Whereas in the eighteenth century it had taken six months to travel from London to Calcutta, it took only two weeks by the end of the nineteenth century. The cost of sea transport fell steeply. The world merchant fleet rose from 9 to 35 million tonnes between 1850 and 1900, 60 per cent of it being under the British flag. This hegemony was favoured by the massive export of coal (25 per cent of British production): British ships were then alone in being able to carry full cargos on both legs of their voyage.
The world telegraph network was likewise established in the main by British firms. It facilitated the governing of empires and improved the speed and reliability of commercial information, which in turn made the trade in bulky cargo more profitable, as a marginal difference in price here could play a major role. In the 1860s, the practice of ‘tramping’ was established: cargos were dispatched without an advance destination and travelled from one port to another as a function of commodity prices.64 Correlative with this, the last third of the nineteenth century saw the creation of a world market. Prices converged: in 1870 wheat was sold 57 per cent higher in Liverpool than in Chicago, but the difference fell to 15 per cent by 1914.65 This was due to a general process of marketization and the integration of local economies into world trade.

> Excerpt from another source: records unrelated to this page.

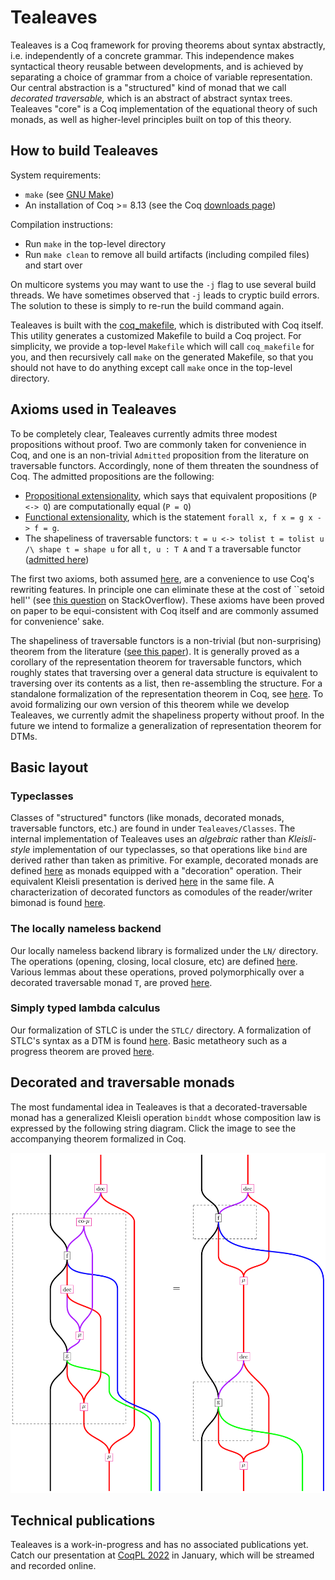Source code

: # Tealeaves

Tealeaves is a Coq framework for proving theorems about syntax abstractly, i.e. independently of a concrete grammar. This independence makes syntactical theory reusable between developments, and is achieved by separating a choice of grammar from a choice of variable representation. Our central abstraction is a "structured" kind of monad that we call *decorated traversable,* which is an abstract of abstract syntax trees. Tealeaves "core" is a Coq implementation of the equational theory of such monads, as well as higher-level principles built on top of this theory.

## How to build Tealeaves
System requirements:
- `make` (see [GNU Make](https://www.gnu.org/software/make/))
- An installation of Coq >= 8.13 (see the Coq [downloads page](https://coq.inria.fr/download))

Compilation instructions:
- Run `make` in the top-level directory
- Run `make clean` to remove all build artifacts (including compiled files) and start over
 
On multicore systems you may want to use the `-j` flag to use several build threads. We have sometimes observed that `-j` leads to cryptic build errors. The solution to these is simply to re-run the build command again.
 
Tealeaves is built with the [coq_makefile](https://coq.inria.fr/refman/practical-tools/utilities.html#building-a-coq-project-with-coq-makefile), which is distributed with Coq itself. This utility generates a customized Makefile to build a Coq project. For simplicity, we provide a top-level `Makefile` which will call `coq_makefile` for you, and then recursively call `make` on the generated Makefile, so that you should not have to do anything except call `make` once in the top-level directory.

## Axioms used in Tealeaves
To be completely clear, Tealeaves currently admits three modest propositions without proof. Two are commonly taken for convenience in Coq, and one is an non-trivial `Admitted` proposition from the literature on traversable functors. Accordingly, none of them threaten the soundness of Coq. The admitted propositions are the following:
- [Propositional extensionality](https://coq.github.io/doc/v8.12/stdlib/Coq.Logic.PropExtensionality.html#propositional_extensionality), which says that equivalent propositions (`P <-> Q`) are computationally equal (`P = Q`)
- [Functional extensionality](https://coq.inria.fr/library/Coq.Logic.FunctionalExtensionality.html#functional_extensionality), which is the statement `forall x, f x = g x -> f = g`.
- The shapeliness of traversable functors: `t = u <-> tolist t = tolist u /\ shape t = shape u` for all `t, u : T A` and `T` a traversable functor ([admitted here](https://github.com/dunnl/tealeaves/blob/1e69a99b9376506c5c28c243112e74c9282535aa/Tealeaves/Classes/TraversableFunctor.v#L524))

The first two axioms, both assumed [here](https://github.com/dunnl/tealeaves/blob/1e69a99b9376506c5c28c243112e74c9282535aa/Tealeaves/Util/Prelude.v#L6), are a convenience to use Coq's rewriting features. In principle one can eliminate these at the cost of ``setoid hell'' (see [this question](https://stackoverflow.com/questions/65493694/why-do-calculus-of-construction-based-languages-use-setoids-so-much) on StackOverflow). These axioms have been proved on paper to be equi-consistent with Coq itself and are commonly assumed for convenience' sake.

The shapeliness of traversable functors is a non-trivial (but non-surprising) theorem from the literature ([see this paper](https://arxiv.org/abs/1402.1699)). It is generally proved as a corollary of the representation theorem for traversable functors, which roughly states that traversing over a general data structure is equivalent to traversing over its contents as a list, then re-assembling the structure. For a standalone formalization of the representation theorem in Coq, see [here](https://r6.ca/blog/20121209T182914Z.html). To avoid formalizing our own version of this theorem while we develop Tealeaves, we currently admit the shapeliness property without proof. In the future we intend to formalize a generalization of representation theorem for DTMs.

## Basic layout

### Typeclasses
Classes of "structured" functors (like monads, decorated monads, traversable functors, etc.) are found in under `Tealeaves/Classes`. The internal implementation of Tealeaves uses an *algebraic* rather than *Kleisli-style* implementation of our typeclasses, so that operations like `bind` are derived rather than taken as primitive. For example, decorated monads are defined [here](https://github.com/dunnl/tealeaves/blob/master/Tealeaves/Classes/DecoratedMonad.v) as monads equipped with a "decoration" operation. Their equivalent Kleisli presentation is derived [here](https://github.com/dunnl/tealeaves/blob/master/Tealeaves/Classes/DecoratedMonad.v#L200) in the same file. A characterization of decorated functors as comodules of the reader/writer bimonad is found [here](https://github.com/dunnl/tealeaves/blob/master/Tealeaves/Theory/Decorated.v).

### The locally nameless backend 
Our locally nameless backend library is formalized under the `LN/` directory. The operations (opening, closing, local closure, etc) are defined [here](https://github.com/dunnl/tealeaves/blob/master/LN/Operations.v). Various lemmas about these operations, proved polymorphically over a decorated traversable monad `T`, are proved [here](https://github.com/dunnl/tealeaves/blob/master/LN/Theory.v).

### Simply typed lambda calculus
Our formalization of STLC is under the `STLC/` directory. A formalization of STLC's syntax as a DTM is found [here](https://github.com/dunnl/tealeaves/blob/master/STLC/Language.v). Basic metatheory such as a progress theorem are proved [here](https://github.com/dunnl/tealeaves/blob/master/STLC/Theory.v).

## Decorated and traversable monads

The most fundamental idea in Tealeaves is that a decorated-traversable monad has a generalized Kleisli operation `binddt` whose composition law is expressed by the following string diagram. Click the image to see the accompanying theorem formalized in Coq.

[![Generalized Kleisli composition](https://raw.githubusercontent.com/dunnl/tealeaves/master/docs/tealeaves_kleisli_composition.png)](http://comono.id/tealeaves/Tealeaves.Classes.DecoratedTraversableMonad.html#binddt_binddt)

## Technical publications
Tealeaves is a work-in-progress and has no associated publications
yet. Catch our presentation at [CoqPL 2022](https://popl22.sigplan.org/home/CoqPL-2022) in January, which will be streamed and recorded online.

The world railway network, which grew from 100,000 to 1 million kilometres between 1860 and 1920,66 was chiefly financed by private capital, very often British. In 1860, for example, the engineering firm Peto, Brassey and Betts employed 100,000 workers on five continents, building lines in Russia and South America, Algeria and Canada.67 By the late nineteenth century, foreign direct investment was galvanized by mineral and agricultural resources. In Africa, South America and Asia, railways were systematically associated with mineral extraction or the transport of agricultural cargos for the international market: the draining of copper and guano from Peru and Chile, of cotton from India, coffee from Brazil, meat from
Argentina, bananas from Central American monoculture, peanuts from Senegal, etc. The countries of the periphery provided not only raw materials but also cheap labour: workers ‘engaged’ by mines and plantations in a state of semi-slavery, in particular Chinese coolies fleeing the civil wars caused by the Opium War and the Taiping Rebellion, were exploited on railway construction across the whole world.68
This infrastructure placed the countries of the Third World in a situation of outward orientation, specialization and economic dependence. Whole countries could now be strangled by the cutting of credit, preparing their economic or political subjugation. As Tim Mitchell has shown for the case of oil, the hierarchy of the world-system depends on a carefully chosen distribution of technological mechanisms: for example, drilling wells without building storage and refining facilities ensures the dependence of the producing countries. Capitalism’s second nature precipitated the integration of the peripheral regions into the world-system, as well as the disintegration of pre-capitalist economies now transformed into a de-industrialized periphery. The post-colonial states of the twentieth century inherited this infrastructure, making a more harmonious development of their economies a difficult task.